— Dataset —
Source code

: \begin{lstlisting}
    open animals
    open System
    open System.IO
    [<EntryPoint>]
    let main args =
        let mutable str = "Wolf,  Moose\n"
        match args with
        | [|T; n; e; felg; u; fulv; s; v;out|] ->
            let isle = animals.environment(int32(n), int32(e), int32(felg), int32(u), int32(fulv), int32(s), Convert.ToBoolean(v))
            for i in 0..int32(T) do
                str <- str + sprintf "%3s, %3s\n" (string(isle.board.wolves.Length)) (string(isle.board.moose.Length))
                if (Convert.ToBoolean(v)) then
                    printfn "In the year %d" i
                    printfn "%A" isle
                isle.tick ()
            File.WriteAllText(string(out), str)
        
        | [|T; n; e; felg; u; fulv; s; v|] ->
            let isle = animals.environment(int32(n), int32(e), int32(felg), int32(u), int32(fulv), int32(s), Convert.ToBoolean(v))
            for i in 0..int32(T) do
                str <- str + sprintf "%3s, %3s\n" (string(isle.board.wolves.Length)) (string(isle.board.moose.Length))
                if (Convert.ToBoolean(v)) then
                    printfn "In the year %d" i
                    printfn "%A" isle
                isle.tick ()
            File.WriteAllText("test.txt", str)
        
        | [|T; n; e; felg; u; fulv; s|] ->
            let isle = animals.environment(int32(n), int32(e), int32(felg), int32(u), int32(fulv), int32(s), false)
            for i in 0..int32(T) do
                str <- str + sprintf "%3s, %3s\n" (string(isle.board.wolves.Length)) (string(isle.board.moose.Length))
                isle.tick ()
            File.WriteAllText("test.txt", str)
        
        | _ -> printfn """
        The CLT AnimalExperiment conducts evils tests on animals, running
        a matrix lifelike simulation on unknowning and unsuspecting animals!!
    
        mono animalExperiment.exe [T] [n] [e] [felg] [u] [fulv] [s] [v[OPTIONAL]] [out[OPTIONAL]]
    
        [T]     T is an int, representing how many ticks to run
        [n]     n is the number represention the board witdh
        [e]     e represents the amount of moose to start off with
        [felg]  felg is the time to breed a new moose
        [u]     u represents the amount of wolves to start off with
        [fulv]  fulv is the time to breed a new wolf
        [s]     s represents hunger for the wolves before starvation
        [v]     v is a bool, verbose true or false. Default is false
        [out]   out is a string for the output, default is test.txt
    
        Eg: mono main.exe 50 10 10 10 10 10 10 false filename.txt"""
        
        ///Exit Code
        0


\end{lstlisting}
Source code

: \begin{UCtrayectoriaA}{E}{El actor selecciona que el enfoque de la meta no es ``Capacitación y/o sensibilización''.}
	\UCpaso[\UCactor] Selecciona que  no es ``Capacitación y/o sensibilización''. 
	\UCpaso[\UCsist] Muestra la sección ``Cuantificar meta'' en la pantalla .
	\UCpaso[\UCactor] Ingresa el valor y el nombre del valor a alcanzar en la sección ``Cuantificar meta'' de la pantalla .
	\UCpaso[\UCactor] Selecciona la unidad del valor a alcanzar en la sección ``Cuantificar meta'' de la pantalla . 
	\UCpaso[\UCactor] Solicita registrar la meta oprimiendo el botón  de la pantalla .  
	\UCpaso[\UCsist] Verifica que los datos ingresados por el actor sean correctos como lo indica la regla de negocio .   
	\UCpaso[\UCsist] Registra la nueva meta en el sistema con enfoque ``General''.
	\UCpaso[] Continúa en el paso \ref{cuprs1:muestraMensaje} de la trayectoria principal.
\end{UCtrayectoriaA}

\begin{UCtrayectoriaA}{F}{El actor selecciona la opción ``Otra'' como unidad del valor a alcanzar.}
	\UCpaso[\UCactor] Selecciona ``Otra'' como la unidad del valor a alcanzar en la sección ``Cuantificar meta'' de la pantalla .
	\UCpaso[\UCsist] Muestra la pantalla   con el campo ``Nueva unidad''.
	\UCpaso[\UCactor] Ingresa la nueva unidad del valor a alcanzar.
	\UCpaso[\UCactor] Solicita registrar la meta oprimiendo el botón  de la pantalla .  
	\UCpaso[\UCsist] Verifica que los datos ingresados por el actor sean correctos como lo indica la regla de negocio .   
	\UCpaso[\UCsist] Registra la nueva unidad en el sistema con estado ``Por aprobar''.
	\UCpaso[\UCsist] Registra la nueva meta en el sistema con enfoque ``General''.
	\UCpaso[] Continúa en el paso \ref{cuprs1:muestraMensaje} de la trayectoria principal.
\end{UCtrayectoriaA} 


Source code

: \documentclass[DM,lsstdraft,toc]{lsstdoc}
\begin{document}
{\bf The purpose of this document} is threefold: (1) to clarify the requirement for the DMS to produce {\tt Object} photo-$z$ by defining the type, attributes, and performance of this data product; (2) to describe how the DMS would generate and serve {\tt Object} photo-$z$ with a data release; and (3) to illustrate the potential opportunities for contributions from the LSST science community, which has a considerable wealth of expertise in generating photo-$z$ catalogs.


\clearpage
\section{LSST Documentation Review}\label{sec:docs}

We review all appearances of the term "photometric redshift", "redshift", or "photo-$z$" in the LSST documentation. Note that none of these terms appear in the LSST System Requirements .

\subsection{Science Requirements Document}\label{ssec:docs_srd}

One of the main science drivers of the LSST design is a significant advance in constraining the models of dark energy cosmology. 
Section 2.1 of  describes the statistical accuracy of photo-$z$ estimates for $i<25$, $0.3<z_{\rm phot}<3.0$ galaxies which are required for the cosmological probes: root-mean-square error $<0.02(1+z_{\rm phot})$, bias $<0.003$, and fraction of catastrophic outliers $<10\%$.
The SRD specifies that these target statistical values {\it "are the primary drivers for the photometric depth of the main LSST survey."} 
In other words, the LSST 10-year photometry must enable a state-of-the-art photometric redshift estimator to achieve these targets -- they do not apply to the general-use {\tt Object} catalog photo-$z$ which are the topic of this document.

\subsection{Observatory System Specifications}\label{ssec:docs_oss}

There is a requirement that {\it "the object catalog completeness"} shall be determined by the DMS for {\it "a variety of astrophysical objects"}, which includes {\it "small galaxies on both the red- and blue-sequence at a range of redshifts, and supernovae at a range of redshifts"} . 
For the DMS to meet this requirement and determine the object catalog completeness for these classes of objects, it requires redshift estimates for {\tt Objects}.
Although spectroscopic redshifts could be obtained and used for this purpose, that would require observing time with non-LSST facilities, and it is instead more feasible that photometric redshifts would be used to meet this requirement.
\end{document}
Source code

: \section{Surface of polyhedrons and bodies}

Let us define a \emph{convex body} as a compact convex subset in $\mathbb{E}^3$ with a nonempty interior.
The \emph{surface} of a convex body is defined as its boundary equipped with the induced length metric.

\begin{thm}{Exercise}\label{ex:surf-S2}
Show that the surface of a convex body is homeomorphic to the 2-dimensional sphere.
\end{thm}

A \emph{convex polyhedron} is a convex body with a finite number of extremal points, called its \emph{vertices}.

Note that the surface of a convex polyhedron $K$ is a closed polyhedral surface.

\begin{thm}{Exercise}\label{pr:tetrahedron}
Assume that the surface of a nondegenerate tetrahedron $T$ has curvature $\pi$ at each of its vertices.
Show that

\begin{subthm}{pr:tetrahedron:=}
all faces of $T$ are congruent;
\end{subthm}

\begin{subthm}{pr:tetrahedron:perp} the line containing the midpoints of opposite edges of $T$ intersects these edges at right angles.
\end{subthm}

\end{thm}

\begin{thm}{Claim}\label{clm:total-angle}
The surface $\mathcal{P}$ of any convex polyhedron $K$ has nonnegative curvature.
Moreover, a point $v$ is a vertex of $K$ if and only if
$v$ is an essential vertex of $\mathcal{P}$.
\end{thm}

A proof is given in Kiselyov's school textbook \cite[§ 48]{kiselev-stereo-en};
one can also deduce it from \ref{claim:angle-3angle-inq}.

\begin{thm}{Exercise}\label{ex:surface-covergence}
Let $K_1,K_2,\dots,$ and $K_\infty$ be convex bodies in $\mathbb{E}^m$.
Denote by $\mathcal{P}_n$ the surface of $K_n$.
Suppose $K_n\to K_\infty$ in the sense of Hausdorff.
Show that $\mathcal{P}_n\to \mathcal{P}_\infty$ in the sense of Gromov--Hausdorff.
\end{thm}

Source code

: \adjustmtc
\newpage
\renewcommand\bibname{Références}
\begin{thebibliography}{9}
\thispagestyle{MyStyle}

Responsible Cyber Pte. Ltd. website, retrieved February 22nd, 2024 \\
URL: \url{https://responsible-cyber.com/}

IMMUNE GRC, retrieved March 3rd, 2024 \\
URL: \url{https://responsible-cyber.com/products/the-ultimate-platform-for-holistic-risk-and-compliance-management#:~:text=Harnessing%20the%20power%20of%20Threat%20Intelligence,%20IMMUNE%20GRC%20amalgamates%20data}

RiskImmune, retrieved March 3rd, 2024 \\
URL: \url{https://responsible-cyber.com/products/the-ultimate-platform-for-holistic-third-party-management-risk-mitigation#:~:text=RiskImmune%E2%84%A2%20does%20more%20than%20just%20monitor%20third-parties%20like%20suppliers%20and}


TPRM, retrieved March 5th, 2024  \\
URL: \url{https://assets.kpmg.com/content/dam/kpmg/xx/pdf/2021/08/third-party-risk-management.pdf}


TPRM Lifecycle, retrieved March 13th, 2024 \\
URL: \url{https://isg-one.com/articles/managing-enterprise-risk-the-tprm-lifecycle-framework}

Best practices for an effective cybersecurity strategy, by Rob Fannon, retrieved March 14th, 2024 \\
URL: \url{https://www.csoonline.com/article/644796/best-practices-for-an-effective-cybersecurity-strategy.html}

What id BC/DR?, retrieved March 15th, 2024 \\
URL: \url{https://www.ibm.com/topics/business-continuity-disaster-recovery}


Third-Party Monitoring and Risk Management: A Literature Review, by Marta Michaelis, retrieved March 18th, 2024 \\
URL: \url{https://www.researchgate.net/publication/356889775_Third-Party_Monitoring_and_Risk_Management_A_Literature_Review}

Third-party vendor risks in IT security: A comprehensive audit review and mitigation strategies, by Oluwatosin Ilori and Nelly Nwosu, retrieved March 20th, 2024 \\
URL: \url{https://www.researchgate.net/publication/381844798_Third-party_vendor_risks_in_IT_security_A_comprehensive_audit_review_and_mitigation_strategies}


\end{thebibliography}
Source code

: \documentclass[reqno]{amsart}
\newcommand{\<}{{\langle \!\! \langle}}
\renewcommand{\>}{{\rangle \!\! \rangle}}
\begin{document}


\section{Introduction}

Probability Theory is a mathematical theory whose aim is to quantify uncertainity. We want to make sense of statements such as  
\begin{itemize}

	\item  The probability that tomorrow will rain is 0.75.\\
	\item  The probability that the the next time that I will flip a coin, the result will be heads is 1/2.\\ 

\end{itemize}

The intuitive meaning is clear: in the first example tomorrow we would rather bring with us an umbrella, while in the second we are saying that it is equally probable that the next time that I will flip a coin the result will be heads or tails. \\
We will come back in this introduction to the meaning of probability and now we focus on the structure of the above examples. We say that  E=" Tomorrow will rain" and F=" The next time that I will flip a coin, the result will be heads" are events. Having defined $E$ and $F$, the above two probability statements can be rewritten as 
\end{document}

— Required work —
Pull from the data each line where the string "mono" turns up.

— Exercise result —
        mono animalExperiment.exe [T] [n] [e] [felg] [u] [fulv] [s] [v[OPTIONAL]] [out[OPTIONAL]]
        Eg: mono main.exe 50 10 10 10 10 10 10 false filename.txt"""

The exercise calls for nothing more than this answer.